Someone else is finally asking the same questions I am concerning crude oil prices... in this short but well-written little piece.
While I agree that having Obama approve the more than 40 drill permit requests that are being held up and that would, if approved, allow the US to increase domestic oil production by more than 30% (and increase the amount of oil we make ourselves by MORE than what we get from Iran and Iraq combined)... what the author missed was the increasingly obvious need to end speculation pricing on crude oil.
The largest winners in the speculation pricing game right now are the companies that make the gasoline and sell it at the pumps... with no "cost" to them (at least not in production and refining), they find revenues increased already this year (and it isn't even April yet) by 22% over the last quarter of last year.
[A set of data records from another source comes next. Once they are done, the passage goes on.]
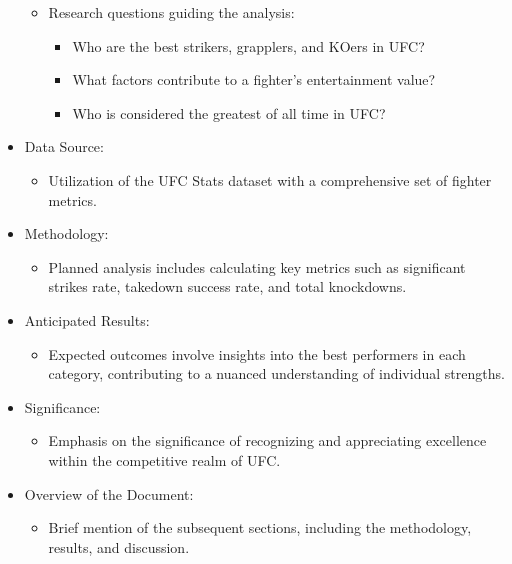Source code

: \documentclass[
  man,floatsintext]{apa6}
\providecommand{\tightlist}{%
  \setlength{\itemsep}{0pt}\setlength{\parskip}{0pt}}
\begin{document}
\begin{itemize}
  \begin{itemize}
  \tightlist
  \item
    Research questions guiding the analysis:

    \begin{itemize}
    \tightlist
    \item
      Who are the best strikers, grapplers, and KOers in UFC?
    \item
      What factors contribute to a fighter's entertainment value?
    \item
      Who is considered the greatest of all time in UFC?
    \end{itemize}
  \end{itemize}
\item
  Data Source:

  \begin{itemize}
  \tightlist
  \item
    Utilization of the UFC Stats dataset with a comprehensive set of fighter metrics.
  \end{itemize}
\item
  Methodology:

  \begin{itemize}
  \tightlist
  \item
    Planned analysis includes calculating key metrics such as significant strikes rate, takedown success rate, and total knockdowns.
  \end{itemize}
\item
  Anticipated Results:

  \begin{itemize}
  \tightlist
  \item
    Expected outcomes involve insights into the best performers in each category, contributing to a nuanced understanding of individual strengths.
  \end{itemize}
\item
  Significance:

  \begin{itemize}
  \tightlist
  \item
    Emphasis on the significance of recognizing and appreciating excellence within the competitive realm of UFC.
  \end{itemize}
\item
  Overview of the Document:

  \begin{itemize}
  \tightlist
  \item
    Brief mention of the subsequent sections, including the methodology, results, and discussion.
  \end{itemize}
\end{itemize}
\end{document}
How can consumption of gasoline and oil be DOWN while revenues go UP... without the "spectre" of gouging coming into the equation?
Ryan has no patience for my rants about "too large a profit margin"... and perhaps justifiably so... but what is driving prices right now is NOT free market economics. It is manipulation of financial subtleties to garner larger profits at consumer expense, with no measurable market-driven actions to account for the increase.
Even if 99.99% of ALL government regulation of economic practices could be proven to hurt economic growth in this country, I am convinced that THIS lack of regulation is costing the struggling US economy more than we can measure by allowing fear and speculation to determine what tomorrow's prices will or won't be, rather than what is available for consumption versus what is demanded by consumers.